What To Do With Your ‘Locker-Room-Talking’ Donald Trump Man

The Donald was exposed – yet again – as a nasty man on the Billy Bush video when he was caught engaging in what he called “locker-room” talk about grabbing women’s privates.  Men – especially athletes – came running out to announce they never engage in such dirty talk (especially about sexual assault) – even in the locker room. But, ladies, I’m here to tell you that this type of talk happens all the time – between men, and yes with women, too. Let’s not be so self-righteous. Men do brag about what they have done (consensually) or what they would like to do with a woman or think they can get away with. And, it can get graphic. And funny.

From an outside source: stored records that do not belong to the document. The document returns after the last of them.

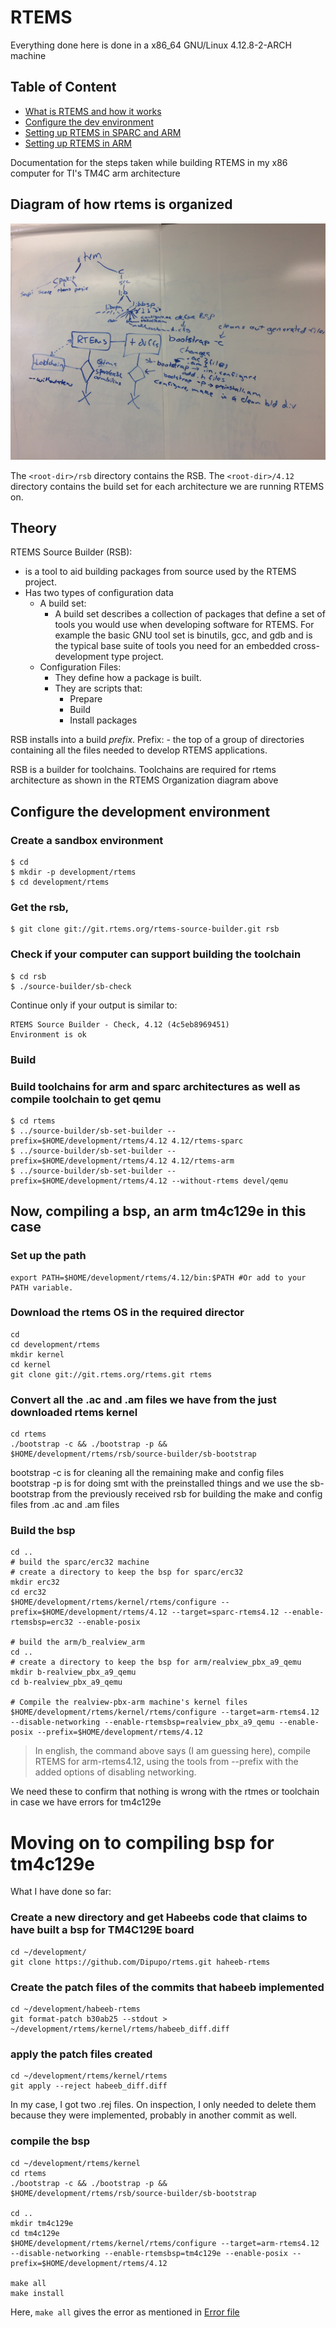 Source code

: # RTEMS
Everything done here is done in a x86_64 GNU/Linux 4.12.8-2-ARCH machine

## Table of Content
- [What is RTEMS and how it works](#theory)
- [Configure the dev environment](#configure-the-development-environment)
- [Setting up RTEMS in SPARC and ARM](#build)
- [Setting up RTEMS in ARM](#build)

Documentation for the steps taken while building RTEMS in my x86 computer for TI's TM4C arm architecture 

## Diagram of how rtems is organized
![RTEMS Organization](Topics/images/architecture_diagram_dr_bloom_office_hours.jpg)

The `<root-dir>/rsb` directory contains the RSB.
The `<root-dir>/4.12` directory contains the build set for each architecture we are running RTEMS on.

## Theory
RTEMS Source Builder (RSB): 
- is a tool to aid building packages from source used by the RTEMS project.
- Has two types of configuration data
    - A build set:
        -  A build set describes a collection of packages that define a set of
           tools you would use when developing software for RTEMS. For example
           the basic GNU tool set is binutils, gcc, and gdb and is the typical
           base suite of tools you need for an embedded cross-development type
           project. 
    - Configuration Files:
        - They define how a package is built.
        - They are scripts that: 
            - Prepare
            - Build
            - Install
            packages

RSB installs into a build *prefix*.
Prefix: 
    - the top of a group of directories containing all the files needed to develop RTEMS applications. 

RSB is a builder for toolchains. Toolchains are required for rtems architecture as shown in the RTEMS Organization diagram above

## Configure the development environment
### Create a sandbox environment
```
$ cd
$ mkdir -p development/rtems
$ cd development/rtems
```

### Get the rsb, 
```
$ git clone git://git.rtems.org/rtems-source-builder.git rsb
```

### Check if your computer can support building the toolchain
```
$ cd rsb
$ ./source-builder/sb-check
```
Continue only if your output is similar to:
```
RTEMS Source Builder - Check, 4.12 (4c5eb8969451)
Environment is ok
```
### Build

### Build toolchains for arm and sparc architectures as well as compile toolchain to get qemu
```
$ cd rtems
$ ../source-builder/sb-set-builder --prefix=$HOME/development/rtems/4.12 4.12/rtems-sparc
$ ../source-builder/sb-set-builder --prefix=$HOME/development/rtems/4.12 4.12/rtems-arm
$ ../source-builder/sb-set-builder --prefix=$HOME/development/rtems/4.12 --without-rtems devel/qemu
```
## Now, compiling a bsp, an arm tm4c129e in this case

### Set up the path
```
export PATH=$HOME/development/rtems/4.12/bin:$PATH #Or add to your PATH variable.
```
### Download the rtems OS in the required director
```
cd
cd development/rtems
mkdir kernel
cd kernel
git clone git://git.rtems.org/rtems.git rtems
```
### Convert all the .ac and .am files we have from the just downloaded rtems kernel 
```
cd rtems
./bootstrap -c && ./bootstrap -p && $HOME/development/rtems/rsb/source-builder/sb-bootstrap
```
bootstrap -c is for cleaning all the remaining make and config files
bootstrap -p is for doing smt with the preinstalled things
and we use the sb-bootstrap from the previously received rsb for building the make and config files from .ac and .am files

### Build the bsp
```
cd ..
# build the sparc/erc32 machine
# create a directory to keep the bsp for sparc/erc32
mkdir erc32
cd erc32
$HOME/development/rtems/kernel/rtems/configure --prefix=$HOME/development/rtems/4.12 --target=sparc-rtems4.12 --enable-rtemsbsp=erc32 --enable-posix

# build the arm/b_realview_arm
cd ..
# create a directory to keep the bsp for arm/realview_pbx_a9_qemu
mkdir b-realview_pbx_a9_qemu
cd b-realview_pbx_a9_qemu

# Compile the realview-pbx-arm machine's kernel files
$HOME/development/rtems/kernel/rtems/configure --target=arm-rtems4.12 --disable-networking --enable-rtemsbsp=realview_pbx_a9_qemu --enable-posix --prefix=$HOME/development/rtems/4.12
```

> In english, the command above says (I am guessing here), compile RTEMS for arm-rtems4.12, using the tools from --prefix with the added options of disabling networking.

We need these to confirm that nothing is wrong with the rtmes or toolchain in case we have errors for tm4c129e

# Moving on to compiling bsp for tm4c129e
What I have done so far:

### Create a new directory and get Habeebs code that claims to have built a bsp for TM4C129E board
```
cd ~/development/
git clone https://github.com/Dipupo/rtems.git haheeb-rtems
```

### Create the patch files of the commits that habeeb implemented
```
cd ~/development/habeeb-rtems
git format-patch b30ab25 --stdout > ~/development/rtems/kernel/rtems/habeeb_diff.diff
```
### apply the patch files created
```
cd ~/development/rtems/kernel/rtems
git apply --reject habeeb_diff.diff
```

In my case, I got two .rej files. On inspection, I only needed to delete them because they were implemented, probably in another commit as well.

### compile the bsp
```
cd ~/development/rtems/kernel
cd rtems
./bootstrap -c && ./bootstrap -p && $HOME/development/rtems/rsb/source-builder/sb-bootstrap

cd ..
mkdir tm4c129e
cd tm4c129e
$HOME/development/rtems/kernel/rtems/configure --target=arm-rtems4.12 --disable-networking --enable-rtemsbsp=tm4c129e --enable-posix --prefix=$HOME/development/rtems/4.12

make all
make install
```
Here, ```make all``` gives the error as mentioned in [Error file](https://github.com/sammanthp007/build-rtems-documentation/blob/master/make%20error%20tm4c129e)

Ladies, I confess I’ve chuckled along with a few men who’ve confided in me what they’d like to do with various women. I remember a guy friend in grad school sharing with me his views on which women he thought were easy and which ones he thought would never “put out.” He said one woman “looks like she could take on a whole football team.”  Barely over 20 and inexperienced, I thought about this comment and found it hilarious. The woman had swagger and bravado. I didn’t know what a woman “who could take on a whole football team,” looked like. But, I thought it would definitely be her with her “devil-may-care,” ultra confident and ambitious, ultra sexy look. She could do one man after the other and still want more. My friend and I laughed about this for months.  My feminist self felt ashamed about laughing but my carefree self said, “This is all in fun. It’s just a joke shared between two friends.” Besides, although the man obviously had sexist views about women – he was hot!. And, I thought he was flirting with me. (Not.) I liked the attention.

Looking back on this, I think it’s too bad I didn’t have the confidence this woman had. I’m sure her confidence took her far.  (She’s probably doing more than writing SuzyKnew!)

And, I wonder what happened to my guy friend. I ask friends about him but no one has seen him. Was he able to find true love or did his insecurity and limited view of women prevent him from forming a deep relationship? Is he sitting at home thinking about all the “locker-room” talk he’s engaged in, including our conversations, feeling embarrassed about sounding like Donald Trump? Does he realize that like The Donald, he, too, may lack the temperament to be president of the United States?

He’s not alone, and we women are a part of the conversation.